Mr High nickte. »Diese Möglichkeit sollten wir auf keinen Fall außer Acht lassen«, fand er.

»Allerdings deutet doch einiges auf einen Profi hin«, glaubte Zeery. »Der Schalldämpfer und vor allem die Akribie, mit der offenbar die persönlichen Lebensumstände und Gewohnheiten der Opfer zuvor ausgekundschaftet worden sein müssen!«

»Dem kann ich nur zustimmen«, stellte Walt klar. »Der Täter wusste genau, wann und wo er seine Opfer antreffen konnte. Er wusste, wann Dr. Rogers von seiner Nachtschicht kommt und Dale Jenkins zwischen einem Tag voller Geschäftstermine mal eine halbe Stunde Zeit zum Joggen hat. Dasselbe gilt für McRoverty, bei dem bekannt war, dass er immer als Letzter das Labor verließ.«

»Und dieser Gorney?«, hakte ich nach.

Walts Augen wurden schmal. Eine Falte bildete sich auf seiner Stirn. Er überflog noch einmal einen Computerausdruck, den er neben dem Laptop auf den Tisch gelegt hatte. »Arnold Gorney fällt etwas aus dem Rahmen«, gab er zu. »Er hat sein Büro in Midtown Manhattan gehabt und wohnte in Chelsea. Was er in Brooklyn eigentlich wollte, haben die Kollegen in der Kürze der Zeit nicht herausfinden können.« Walt zoomte das Gebiet um die Seitenstraße etwas näher heran, in der der Mord geschehen war. »Es handelt sich um ein Wohngebiet der Mittelklasse. Vielleicht hat dort ein Mandant gewohnt, den er zu Hause besucht hat.«

»Auf jeden Fall ist Gorney vermutlich regelmäßig dort gewesen«, mutmaßte ich. »Zumindest wenn es stimmt, was wir annehmen, und der Killer ihn erst ausgekundschaftet und dann in der Nacht von Freitag dem dreizehnten dort erwartet hat.«

»Gehört alles zu den Dingen, die noch herauszufinden wären«, fasste Mr High zusammen. »Jedenfalls kommt es vielleicht öfter mal vor, dass in einer Acht-Millionen-Stadt wie New York City vier Menschen in einer Nacht getötet werden – aber nur selten von ein und demselben Täter. Leider haben die Medien von der Sache Wind bekommen und bauschen das jetzt ziemlich auf, was wiederum dazu führt, dass mich der Bürgermeister schon dreimal angerufen hat, um sich nach dem Fortgang der Ermittlungen zu erkundigen, noch bevor ich überhaupt die bisherigen Ermittlungsakten vorliegen hatte.« Mr High ließ den Blick schweifen. »Aber wir lassen uns von öffentlichem Druck nicht beeinflussen. Wir machen einfach unseren Job nach alle Regeln der Kunst. Damit kommt man immer am weitesten!«

»Gibt es irgendwelche Anzeichen dafür, dass dieser Täter vielleicht noch andere Personen auf seiner Liste hat?«, fragte ich.
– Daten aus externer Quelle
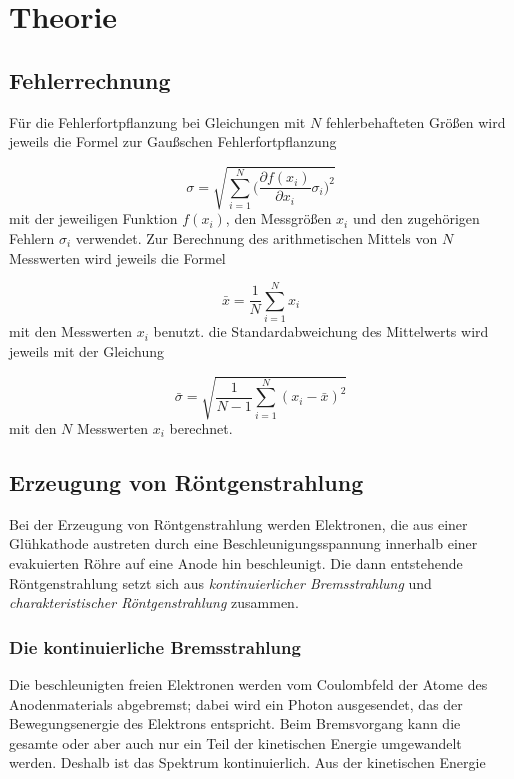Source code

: \section{Theorie}
\label{sec:Theorie}

\subsection{Fehlerrechnung}

Für die Fehlerfortpflanzung bei Gleichungen mit $N$ fehlerbehafteten Größen
wird jeweils die Formel zur Gaußschen Fehlerfortpflanzung

\begin{equation}
  \sigma = \sqrt{\sum_{i=1}^{N}\biggl(\frac{\partial f(x_i)}{\partial x_i}
  \sigma_i\biggr)^2}
\end{equation}
mit der jeweiligen Funktion $f(x_i)$, den Messgrößen $x_i$ und den
zugehörigen Fehlern $\sigma_i$ verwendet.
Zur Berechnung des arithmetischen Mittels von $N$ Messwerten wird jeweils die
Formel

\begin{equation}
  \bar{x} = \frac{1}{N}\sum_{i=1}^{N}x_i
\end{equation}
mit den Messwerten $x_i$ benutzt.
die Standardabweichung des Mittelwerts wird jeweils mit der Gleichung

\begin{equation}
  \bar{\sigma} = \sqrt{\frac{1}{N-1}\sum_{i=1}^{N}(x_i - \bar{x})^2}
\end{equation}
mit den $N$ Messwerten $x_i$ berechnet.

\subsection{Erzeugung von Röntgenstrahlung}

Bei der Erzeugung von Röntgenstrahlung werden Elektronen, die aus einer Glühkathode
austreten durch eine Beschleunigungsspannung innerhalb einer evakuierten Röhre
auf eine Anode  hin beschleunigt. Die dann entstehende Röntgenstrahlung setzt sich
aus \emph{kontinuierlicher Bremsstrahlung} und \emph{charakteristischer Röntgenstrahlung}
zusammen.

\subsubsection{Die kontinuierliche Bremsstrahlung}

Die beschleunigten freien Elektronen werden vom Coulombfeld der Atome des Anodenmaterials
abgebremst; dabei wird ein Photon ausgesendet, das der Bewegungsenergie des  Elektrons
entspricht. Beim Bremsvorgang kann die gesamte oder aber auch nur ein Teil der
kinetischen Energie umgewandelt werden. Deshalb ist das Spektrum kontinuierlich.
Aus der kinetischen Energie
Walt beantwortete meine Frage mit einem Kopfschütteln. »Die Tatsache, dass alle diese Morde in einer Nacht durchgeführt wurden, lässt das eher nicht vermuten.«

Phil nickte. »Der Täter hatte es offenbar eilig. Fragt sich nur, warum.«

»Das Problem an diesem Fall ist, dass es bislang außer der Tatwaffe keinen Zusammenhang zwischen den Opfern zu geben scheint«, erklärte Mr High. »Wenn er kein Psychopath ist, der wahllos tötet oder mit dem Finger die Spalten im Telefonbuch abfährt, um sich jemanden auszusuchen, dann muss es da etwas geben, was die Fälle miteinander verbindet.«

»Was nicht heißt, dass es so etwas nicht auch schon gegeben hätte«, sagte Steve, und als er Mr Highs irritierten Blick zur Kenntnis nahm, fügte der Italoamerikaner noch hinzu: »Einen Täter, der wahllos tötet, meine ich.«

***

Wir telefonierten ausführlich mit einigen Beamten der verschiedenen New Yorker Polizeireviere, die für die Erstermittlungen zuständig gewesen waren, bevor sich herausgestellt hatte, dass diese scheinbar unzusammenhängenden Morde mit derselben Waffe verübt worden waren. Außerdem sahen wir uns intensiv das bisher gesammelte Beweismaterial an. Viel kam da nicht zusammen.